Exercise requirements: Report the number of lines below in which the word "brought" occurs. Nothing else is needed.

━━━ Given data ━━━

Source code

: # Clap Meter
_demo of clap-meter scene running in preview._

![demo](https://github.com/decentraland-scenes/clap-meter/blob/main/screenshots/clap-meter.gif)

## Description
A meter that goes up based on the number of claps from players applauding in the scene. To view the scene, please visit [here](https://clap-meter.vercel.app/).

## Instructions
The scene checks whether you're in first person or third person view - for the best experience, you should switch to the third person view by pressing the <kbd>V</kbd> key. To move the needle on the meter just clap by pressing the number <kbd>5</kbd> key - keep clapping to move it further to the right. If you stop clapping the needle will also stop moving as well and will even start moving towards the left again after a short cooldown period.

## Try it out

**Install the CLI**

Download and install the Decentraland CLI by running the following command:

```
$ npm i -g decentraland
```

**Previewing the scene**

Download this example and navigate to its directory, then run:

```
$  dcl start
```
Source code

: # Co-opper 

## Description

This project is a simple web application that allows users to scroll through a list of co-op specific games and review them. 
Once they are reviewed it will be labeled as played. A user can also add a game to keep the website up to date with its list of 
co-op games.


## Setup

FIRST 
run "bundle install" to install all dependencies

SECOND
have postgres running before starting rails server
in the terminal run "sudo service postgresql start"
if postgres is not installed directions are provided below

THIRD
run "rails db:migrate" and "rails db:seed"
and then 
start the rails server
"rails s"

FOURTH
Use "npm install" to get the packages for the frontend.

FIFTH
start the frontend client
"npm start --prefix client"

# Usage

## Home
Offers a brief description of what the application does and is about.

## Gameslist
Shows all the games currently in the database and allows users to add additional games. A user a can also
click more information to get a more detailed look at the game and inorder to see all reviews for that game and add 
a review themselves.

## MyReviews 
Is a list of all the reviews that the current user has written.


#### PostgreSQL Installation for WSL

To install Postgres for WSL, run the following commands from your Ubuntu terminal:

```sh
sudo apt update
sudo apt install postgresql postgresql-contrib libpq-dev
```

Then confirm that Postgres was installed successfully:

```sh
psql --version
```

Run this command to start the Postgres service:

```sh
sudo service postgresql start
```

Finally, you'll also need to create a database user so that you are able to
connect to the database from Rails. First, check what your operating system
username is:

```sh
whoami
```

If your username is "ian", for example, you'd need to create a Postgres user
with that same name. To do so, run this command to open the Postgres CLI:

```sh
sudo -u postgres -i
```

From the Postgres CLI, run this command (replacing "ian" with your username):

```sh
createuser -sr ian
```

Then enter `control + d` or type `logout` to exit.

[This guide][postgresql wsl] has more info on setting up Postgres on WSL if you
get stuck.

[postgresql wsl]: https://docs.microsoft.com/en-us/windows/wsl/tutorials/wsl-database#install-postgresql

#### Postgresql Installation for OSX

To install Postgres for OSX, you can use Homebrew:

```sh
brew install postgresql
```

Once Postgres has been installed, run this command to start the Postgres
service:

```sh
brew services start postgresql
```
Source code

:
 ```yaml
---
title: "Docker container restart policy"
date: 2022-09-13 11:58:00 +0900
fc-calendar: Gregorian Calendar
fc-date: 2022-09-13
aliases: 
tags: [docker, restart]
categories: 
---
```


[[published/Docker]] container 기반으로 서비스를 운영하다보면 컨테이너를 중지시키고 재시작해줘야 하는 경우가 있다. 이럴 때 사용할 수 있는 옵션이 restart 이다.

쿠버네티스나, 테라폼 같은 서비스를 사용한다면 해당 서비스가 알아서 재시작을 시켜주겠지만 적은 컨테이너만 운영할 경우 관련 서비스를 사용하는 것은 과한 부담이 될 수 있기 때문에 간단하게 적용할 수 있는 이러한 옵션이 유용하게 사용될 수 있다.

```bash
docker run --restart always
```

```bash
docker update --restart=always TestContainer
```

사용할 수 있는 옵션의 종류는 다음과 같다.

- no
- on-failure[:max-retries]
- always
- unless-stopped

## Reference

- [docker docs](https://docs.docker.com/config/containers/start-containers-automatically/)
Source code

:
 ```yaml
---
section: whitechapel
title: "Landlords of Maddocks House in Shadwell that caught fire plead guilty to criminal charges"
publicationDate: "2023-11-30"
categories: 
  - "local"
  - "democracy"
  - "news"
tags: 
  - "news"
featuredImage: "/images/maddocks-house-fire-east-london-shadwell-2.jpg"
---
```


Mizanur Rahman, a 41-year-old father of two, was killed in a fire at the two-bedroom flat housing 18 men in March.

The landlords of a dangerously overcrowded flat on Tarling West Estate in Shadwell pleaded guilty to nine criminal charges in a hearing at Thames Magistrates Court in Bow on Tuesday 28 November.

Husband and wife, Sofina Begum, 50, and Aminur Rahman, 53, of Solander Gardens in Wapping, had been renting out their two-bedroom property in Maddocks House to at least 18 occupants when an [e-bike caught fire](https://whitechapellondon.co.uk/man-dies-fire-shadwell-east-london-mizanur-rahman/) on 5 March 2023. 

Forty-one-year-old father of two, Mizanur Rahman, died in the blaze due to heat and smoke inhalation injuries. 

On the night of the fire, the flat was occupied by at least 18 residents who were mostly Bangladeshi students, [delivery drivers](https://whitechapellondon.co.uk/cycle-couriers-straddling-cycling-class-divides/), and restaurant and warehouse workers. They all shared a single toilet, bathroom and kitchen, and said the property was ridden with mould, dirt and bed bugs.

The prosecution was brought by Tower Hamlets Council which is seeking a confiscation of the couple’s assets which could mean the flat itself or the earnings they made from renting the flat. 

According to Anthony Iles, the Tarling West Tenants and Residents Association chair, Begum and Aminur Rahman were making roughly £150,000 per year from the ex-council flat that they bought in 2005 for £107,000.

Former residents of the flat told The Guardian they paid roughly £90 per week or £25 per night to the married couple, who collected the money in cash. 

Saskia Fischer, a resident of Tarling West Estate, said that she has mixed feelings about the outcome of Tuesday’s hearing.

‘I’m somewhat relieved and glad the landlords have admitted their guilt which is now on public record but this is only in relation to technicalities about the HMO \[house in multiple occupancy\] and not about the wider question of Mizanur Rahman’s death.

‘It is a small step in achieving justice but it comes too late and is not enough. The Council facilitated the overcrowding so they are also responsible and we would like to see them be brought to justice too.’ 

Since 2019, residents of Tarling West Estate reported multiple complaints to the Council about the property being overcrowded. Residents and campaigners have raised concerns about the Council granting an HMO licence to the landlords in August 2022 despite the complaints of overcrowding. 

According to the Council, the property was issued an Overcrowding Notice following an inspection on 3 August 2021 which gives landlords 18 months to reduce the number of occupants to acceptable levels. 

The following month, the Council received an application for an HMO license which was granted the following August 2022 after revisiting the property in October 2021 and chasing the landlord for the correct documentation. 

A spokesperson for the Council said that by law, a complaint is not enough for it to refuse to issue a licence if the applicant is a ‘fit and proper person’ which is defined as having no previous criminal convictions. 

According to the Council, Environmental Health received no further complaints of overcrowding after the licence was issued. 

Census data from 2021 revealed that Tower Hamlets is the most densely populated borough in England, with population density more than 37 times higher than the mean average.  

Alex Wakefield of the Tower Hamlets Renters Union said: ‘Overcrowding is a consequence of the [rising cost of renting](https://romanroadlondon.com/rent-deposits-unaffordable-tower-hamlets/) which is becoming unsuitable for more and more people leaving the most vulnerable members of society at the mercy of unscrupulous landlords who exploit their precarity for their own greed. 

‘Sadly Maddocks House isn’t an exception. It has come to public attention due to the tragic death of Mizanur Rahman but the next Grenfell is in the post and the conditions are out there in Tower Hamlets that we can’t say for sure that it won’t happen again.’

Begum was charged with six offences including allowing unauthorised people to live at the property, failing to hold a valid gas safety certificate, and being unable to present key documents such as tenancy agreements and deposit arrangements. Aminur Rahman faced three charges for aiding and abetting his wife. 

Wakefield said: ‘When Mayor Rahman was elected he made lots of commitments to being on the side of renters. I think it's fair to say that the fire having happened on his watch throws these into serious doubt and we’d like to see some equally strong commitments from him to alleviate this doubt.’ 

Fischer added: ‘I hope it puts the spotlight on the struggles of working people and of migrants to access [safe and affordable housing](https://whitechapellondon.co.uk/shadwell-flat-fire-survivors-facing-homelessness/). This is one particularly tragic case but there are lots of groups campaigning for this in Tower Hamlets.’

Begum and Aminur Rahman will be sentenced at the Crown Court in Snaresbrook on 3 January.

━━━

Task answer: 2